Friday, May 20, 2005

WSJ : Goodbye to the 'Currency Board'

By GARY MOON-CHEUNG SHIU [Editorial writer for Apple Daily in Hong Kong]

May 20, 2005

Imagine you were an investor, then ask yourself the following question: with the wide interest rate differential between Hong Kong and the U.S., why shouldn't one borrow money in Hong Kong where interest rates are low, convert them into U.S. dollars and then invest these in the U.S. to reap higher returns?

With a "currency board" in place here in Hong Kong, that is exactly what is supposed to happen when interest rates diverge. The "arbitrage" you would have just performed would make interest rates rise in Hong Kong, while the increased abundance of dollars in the U.S. would make interest rates there drop.
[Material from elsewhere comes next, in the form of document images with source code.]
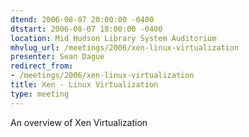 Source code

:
 ```yaml
---
dtend: 2006-08-07 20:00:00 -0400
dtstart: 2006-08-07 18:00:00 -0400
location: Mid Hudson Library System Auditorium
mhvlug_url: /meetings/2006/xen-linux-virtualization
presenter: Sean Dague
redirect_from:
- /meetings/2006/xen-linux-virtualization
title: Xen - Linux Virtualization
type: meeting
---
```



An overview of Xen Virtualization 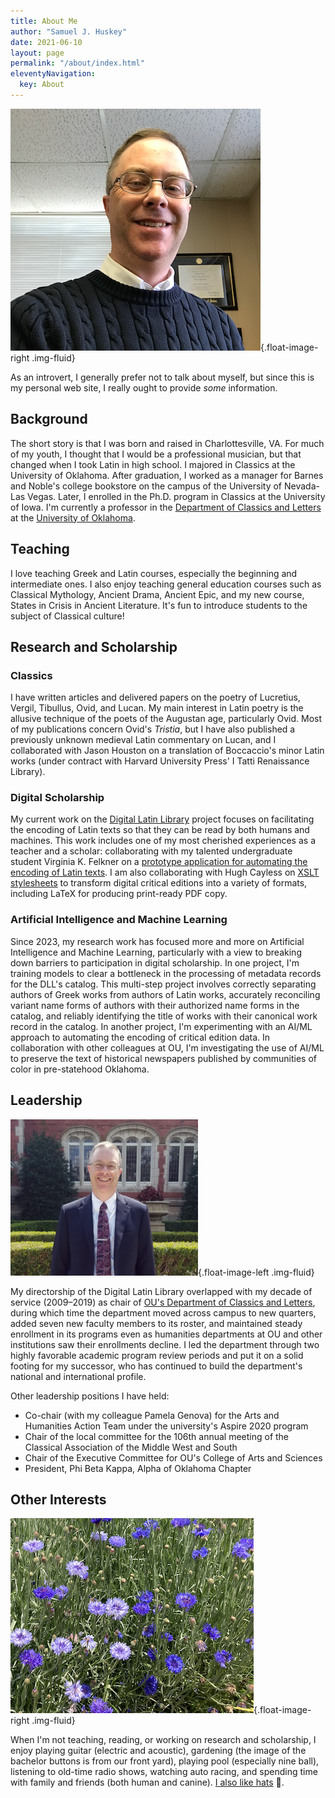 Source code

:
 ```yaml
---
title: About Me
author: "Samuel J. Huskey"
date: 2021-06-10
layout: page
permalink: "/about/index.html"
eleventyNavigation:
  key: About
---
```


![Sam Huskey](/assets/images/sweater.png){.float-image-right .img-fluid}

As an introvert, I generally prefer not to talk about myself, but since this is my personal web site, I really ought to provide _some_ information.

## Background

The short story is that I was born and raised in Charlottesville, VA. For much of my youth, I thought that I would be a professional musician, but that changed when I took Latin in high school. I majored in Classics at the University of Oklahoma. After graduation, I worked as a manager for Barnes and Noble's college bookstore on the campus of the University of Nevada-Las Vegas. Later, I enrolled in the Ph.D. program in Classics at the University of Iowa. I'm currently a professor in the [Department of Classics and Letters](https://www.ou.edu/cas/classicsandletters) at the [University of Oklahoma](https://ou.edu/).

## Teaching

I love teaching Greek and Latin courses, especially the beginning and intermediate ones. I also enjoy teaching general education courses such as Classical Mythology, Ancient Drama, Ancient Epic, and my new course, States in Crisis in Ancient Literature. It's fun to introduce students to the subject of Classical culture!

## Research and Scholarship

### Classics

I have written articles and delivered papers on the poetry of Lucretius, Vergil, Tibullus, Ovid, and Lucan. My main interest in Latin poetry is the allusive technique of the poets of the Augustan age, particularly Ovid. Most of my publications concern Ovid's *Tristia*, but I have also published a previously unknown medieval Latin commentary on Lucan, and I collaborated with Jason Houston on a translation of Boccaccio's minor Latin works (under contract with Harvard University Press' I Tatti Renaissance Library).

### Digital Scholarship

My current work on the [Digital Latin Library](https://digitallatin.org/) project focuses on facilitating the encoding of Latin texts so that they can be read by both humans and machines. This work includes one of my most cherished experiences as a teacher and a scholar: collaborating with my talented undergraduate student Virginia K. Felkner on a [prototype application for automating the encoding of Latin texts](http://doi:10.5281/zenodo.2658751). I am also collaborating with Hugh Cayless on [XSLT stylesheets](http://doi.org/10.5281/zenodo.3698122) to transform digital critical editions into a variety of formats, including LaTeX for producing print-ready PDF copy.

### Artificial Intelligence and Machine Learning

Since 2023, my research work has focused more and more on Artificial Intelligence and Machine Learning, particularly with a view to breaking down barriers to participation in digital scholarship. In one project, I'm training models to clear a bottleneck in the processing of metadata records for the DLL's catalog. This multi-step project involves correctly separating authors of Greek works from authors of Latin works, accurately reconciling variant name forms of authors with their authorized name forms in the catalog, and reliably identifying the title of works with their canonical work record in the catalog. In another project, I'm experimenting with an AI/ML approach to automating the encoding of critical edition data. In collaboration with other colleagues at OU, I'm investigating the use of AI/ML to preserve the text of historical newspapers published by communities of color in pre-statehood Oklahoma.

## Leadership

![Sam Huskey](/assets/images/sjhuskey-2017.jpg){.float-image-left .img-fluid}

My directorship of the Digital Latin Library overlapped with my decade of service (2009–2019) as chair of [OU's Department of Classics and Letters](https://ou.edu/cas/classicsandletters/), during which time the department moved across campus to new quarters, added seven new faculty members to its roster, and maintained steady enrollment in its programs even as humanities departments at OU and other institutions saw their enrollments decline. I led the department through two highly favorable academic program review periods and put it on a solid footing for my successor, who has continued to build the department's national and international profile.

Other leadership positions I have held:

- Co-chair (with my colleague Pamela Genova) for the Arts and Humanities Action Team under the university's Aspire 2020 program
- Chair of the local committee for the 106th annual meeting of the Classical Association of the Middle West and South
- Chair of the Executive Committee for OU's College of Arts and Sciences
- President, Phi Beta Kappa, Alpha of Oklahoma Chapter

## Other Interests

![Bachelor buttons](/assets/images/flowers.png){.float-image-right .img-fluid}

When I'm not teaching, reading, or working on research and scholarship, I enjoy playing guitar (electric and acoustic), gardening (the image of the bachelor buttons is from our front yard), playing pool (especially nine ball), listening to old-time radio shows, watching auto racing, and spending time with family and friends (both human and canine). [I also like hats](hats.html) 🤠.
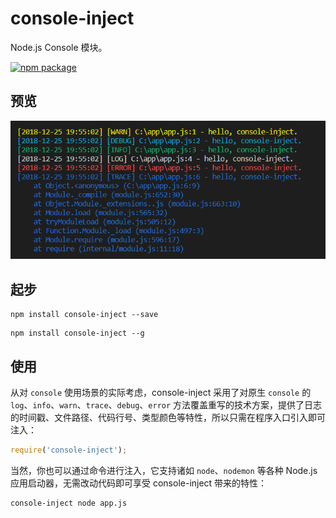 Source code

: # console-inject
Node.js Console 模块。

[![npm package](https://nodei.co/npm/console-inject.png?downloads=true&downloadRank=true&stars=true)](https://www.npmjs.com/package/console-inject)

## 预览
![console-inject](https://github.com/adamearthhuang/console-inject/blob/master/console-inject.png)

## 起步
```
npm install console-inject --save
```

```
npm install console-inject --g
```

## 使用
从对 `console` 使用场景的实际考虑，console-inject 采用了对原生 `console` 的 `log`、`info`、`warn`、`trace`、`debug`、`error` 方法覆盖重写的技术方案，提供了日志的时间戳、文件路径、代码行号、类型颜色等特性，所以只需在程序入口引入即可注入：

```javascript
require('console-inject');
```

当然，你也可以通过命令进行注入，它支持诸如 `node`、`nodemon` 等各种 Node.js 应用启动器，无需改动代码即可享受 console-inject 带来的特性：

```sh
console-inject node app.js
```


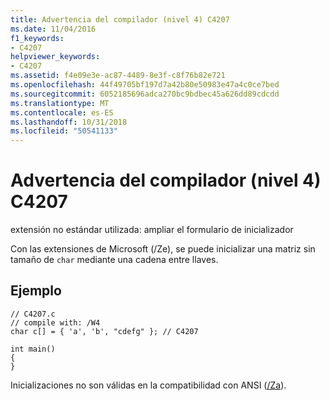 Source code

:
 ```yaml
---
title: Advertencia del compilador (nivel 4) C4207
ms.date: 11/04/2016
f1_keywords:
- C4207
helpviewer_keywords:
- C4207
ms.assetid: f4e09e3e-ac87-4489-8e3f-c8f76b82e721
ms.openlocfilehash: 44f49705bf197d7a42b80e50983e47a4c0ce7bed
ms.sourcegitcommit: 6052185696adca270bc9bdbec45a626dd89cdcdd
ms.translationtype: MT
ms.contentlocale: es-ES
ms.lasthandoff: 10/31/2018
ms.locfileid: "50541133"
---
```

# <a name="compiler-warning-level-4-c4207"></a>Advertencia del compilador (nivel 4) C4207

extensión no estándar utilizada: ampliar el formulario de inicializador

Con las extensiones de Microsoft (/Ze), se puede inicializar una matriz sin tamaño de `char` mediante una cadena entre llaves.

## <a name="example"></a>Ejemplo

```
// C4207.c
// compile with: /W4
char c[] = { 'a', 'b', "cdefg" }; // C4207

int main()
{
}
```

Inicializaciones no son válidas en la compatibilidad con ANSI ([/Za](../../build/reference/za-ze-disable-language-extensions.md)). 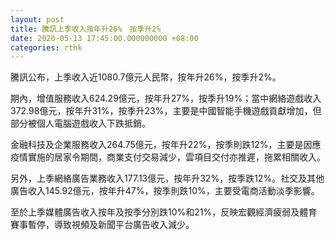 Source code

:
 ```yaml
---
layout: post
title: 騰訊上季收入按年升26%　按季升2%
date: 2020-05-13 17:45:00.000000000 +08:00
categories: rthk
---
```


騰訊公布，上季收入近1080.7億元人民幣，按年升26%，按季升2%。

期內，增值服務收入624.29億元，按年升27%，按季升19%；當中網絡遊戲收入372.98億元，按年升31%，按季升23%，主要是中國智能手機遊戲貢獻增加，但部分被個人電腦遊戲收入下跌抵銷。

金融科技及企業服務收入264.75億元，按年升22%，按季則跌12%，主要是因應疫情實施的居家令期間，商業支付交易減少，雲項目交付亦推遲，拖累相關收入。

另外，上季網絡廣告業務收入177.13億元，按年升32%，按季跌12%。社交及其他廣告收入145.92億元，按年升47%，按季則跌10%，主要受電商活動淡季影響。

至於上季媒體廣告收入按年及按季分別跌10%和21%，反映宏觀經濟疲弱及體育賽事暫停，導致視頻及新聞平台廣告收入減少。
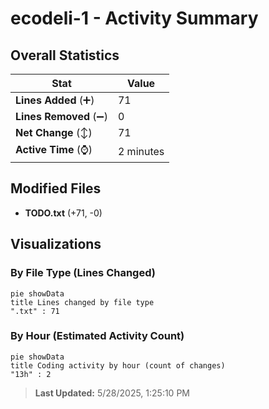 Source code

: # ecodeli-1 - Activity Summary 

## Overall Statistics

| Stat                   | Value                                                             |
| ---------------------- | ----------------------------------------------------------------- |
| **Lines Added** (➕)   | 71                                          |
| **Lines Removed** (➖) | 0                                        |
| **Net Change** (↕)    | 71                |
| **Active Time** (⌚)   | 2 minutes |


## Modified Files
- **TODO.txt** (+71, -0)

## Visualizations

### By File Type (Lines Changed)

```mermaid
pie showData
title Lines changed by file type
".txt" : 71
```

### By Hour (Estimated Activity Count)

```mermaid
pie showData
title Coding activity by hour (count of changes)
"13h" : 2
```


> **Last Updated:** 5/28/2025, 1:25:10 PM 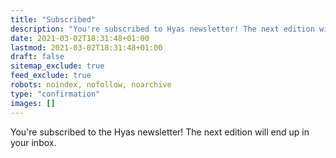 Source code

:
 ```yaml
---
title: "Subscribed"
description: "You're subscribed to Hyas newsletter! The next edition will end up in your inbox."
date: 2021-03-02T18:31:48+01:00
lastmod: 2021-03-02T18:31:48+01:00
draft: false
sitemap_exclude: true
feed_exclude: true
robots: noindex, nofollow, noarchive
type: "confirmation"
images: []
---
```


You're subscribed to the Hyas newsletter! The next edition will end up in your inbox.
Such activities would thus restore the balance between the two places.

That has stopped happening in Hong Kong of late, however. A large inflow of hot money betting on the revaluation of the Chinese yuan has resulted in a local rate that is lower than the American one. The question is why?

The answer lies in a series of reform measures orchestrated by the Hong Kong Monetary Authority (HKMA) in 1998. In a bid to forestall future speculative attacks on the local currency following the Asian financial crisis, the HKMA introduced a host of reform measures aimed at mending loopholes in the currency board system that provided openings for speculators. One of those measures was the so-called Convertibility Undertaking.

Under this arrangement, licensed banks can convert Hong Kong dollars into U.S. dollars at the fixed exchange rate of HK$7.75 to US$1 through clearing accounts with the HKMA. But that is not all.

As the HKMA only allowed cash transactions, the extent to which the conversion could take place is limited. And therein lies the explanation of why the above arbitrage mechanism does not work this time round.

What the cash transactions requirement does is limiting peoples' ability to engage in arbitraging activities. For it will require an arbitrager to accumulate large amounts of cash to make such activities economically justifiable. And with arbitrage activities discouraged, an interest rate differential between Hong Kong and the U.S. will persist.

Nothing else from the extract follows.